Problem statement —
Your answer must be an exact copy of the data, without any pictures.

Exercise input —

- Opening Delimiter -

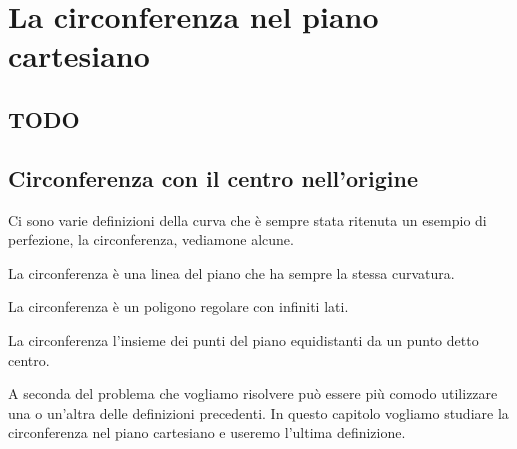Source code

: 


\chapter{La circonferenza nel piano cartesiano}

\section{TODO}

\section{Circonferenza con il centro nell'origine}
\label{sec:circ_circcentroorigine}

% 

Ci sono varie definizioni della curva che è sempre stata ritenuta un esempio di 
perfezione, la circonferenza, vediamone alcune.

\begin{definizione}%
 La circonferenza è una linea del piano che ha sempre la stessa curvatura.
\end{definizione}

\begin{definizione}%
 La circonferenza è un poligono regolare con infiniti lati.
\end{definizione}

\begin{definizione}%
 La circonferenza l'insieme dei punti del piano equidistanti da un punto detto 
centro.
\end{definizione}

A seconda del problema che vogliamo risolvere può essere più comodo utilizzare 
una o un'altra delle definizioni precedenti. In questo capitolo vogliamo 
studiare la circonferenza nel piano cartesiano e useremo l'ultima definizione.


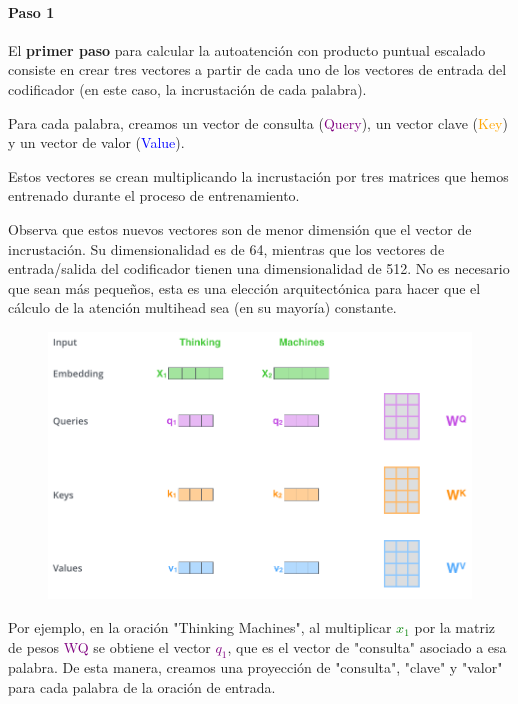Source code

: \paragraph{Paso 1}

El \textbf{primer paso} para calcular la autoatención con producto puntual escalado consiste en crear tres vectores a partir de cada uno de los vectores de entrada del codificador (en este caso, la incrustación de cada palabra).

Para cada palabra, creamos un vector de consulta (\textcolor{purple}{Query}), un vector clave (\textcolor{orange}{Key}) y un vector de valor (\textcolor{blue}{Value}).

Estos vectores se crean multiplicando la incrustación por tres matrices que hemos entrenado durante el proceso de entrenamiento.

Observa que estos nuevos vectores son de menor dimensión que el vector de incrustación. Su dimensionalidad es de 64, mientras que los vectores de entrada/salida del codificador tienen una dimensionalidad de 512. No es necesario que sean más pequeños, esta es una elección arquitectónica para hacer que el cálculo de la atención multihead sea (en su mayoría) constante.

\begin{figure}[h]
  \centering
  \includegraphics[scale=0.3]{pics/transformer_self_attention_vectors.png}
\end{figure}

Por ejemplo, en la oración "Thinking Machines", al multiplicar \textcolor{green}{$x_1$} por la matriz de pesos \textcolor{purple}{WQ} se obtiene el vector \textcolor{purple}{$q_1$}, que es el vector de "consulta" asociado a esa palabra. De esta manera, creamos una proyección de "consulta", "clave" y "valor" para cada palabra de la oración de entrada.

- Closing Delimiter -

Response area —
Source code

: 


\chapter{La circonferenza nel piano cartesiano}

\section{TODO}

\section{Circonferenza con il centro nell'origine}
\label{sec:circ_circcentroorigine}

% 

Ci sono varie definizioni della curva che è sempre stata ritenuta un esempio di 
perfezione, la circonferenza, vediamone alcune.

\begin{definizione}%
 La circonferenza è una linea del piano che ha sempre la stessa curvatura.
\end{definizione}

\begin{definizione}%
 La circonferenza è un poligono regolare con infiniti lati.
\end{definizione}

\begin{definizione}%
 La circonferenza l'insieme dei punti del piano equidistanti da un punto detto 
centro.
\end{definizione}

A seconda del problema che vogliamo risolvere può essere più comodo utilizzare 
una o un'altra delle definizioni precedenti. In questo capitolo vogliamo 
studiare la circonferenza nel piano cartesiano e useremo l'ultima definizione.


Source code

: \paragraph{Paso 1}

El \textbf{primer paso} para calcular la autoatención con producto puntual escalado consiste en crear tres vectores a partir de cada uno de los vectores de entrada del codificador (en este caso, la incrustación de cada palabra).

Para cada palabra, creamos un vector de consulta (\textcolor{purple}{Query}), un vector clave (\textcolor{orange}{Key}) y un vector de valor (\textcolor{blue}{Value}).

Estos vectores se crean multiplicando la incrustación por tres matrices que hemos entrenado durante el proceso de entrenamiento.

Observa que estos nuevos vectores son de menor dimensión que el vector de incrustación. Su dimensionalidad es de 64, mientras que los vectores de entrada/salida del codificador tienen una dimensionalidad de 512. No es necesario que sean más pequeños, esta es una elección arquitectónica para hacer que el cálculo de la atención multihead sea (en su mayoría) constante.

\begin{figure}[h]
  \centering
  \includegraphics[scale=0.3]{pics/transformer_self_attention_vectors.png}
\end{figure}

Por ejemplo, en la oración "Thinking Machines", al multiplicar \textcolor{green}{$x_1$} por la matriz de pesos \textcolor{purple}{WQ} se obtiene el vector \textcolor{purple}{$q_1$}, que es el vector de "consulta" asociado a esa palabra. De esta manera, creamos una proyección de "consulta", "clave" y "valor" para cada palabra de la oración de entrada.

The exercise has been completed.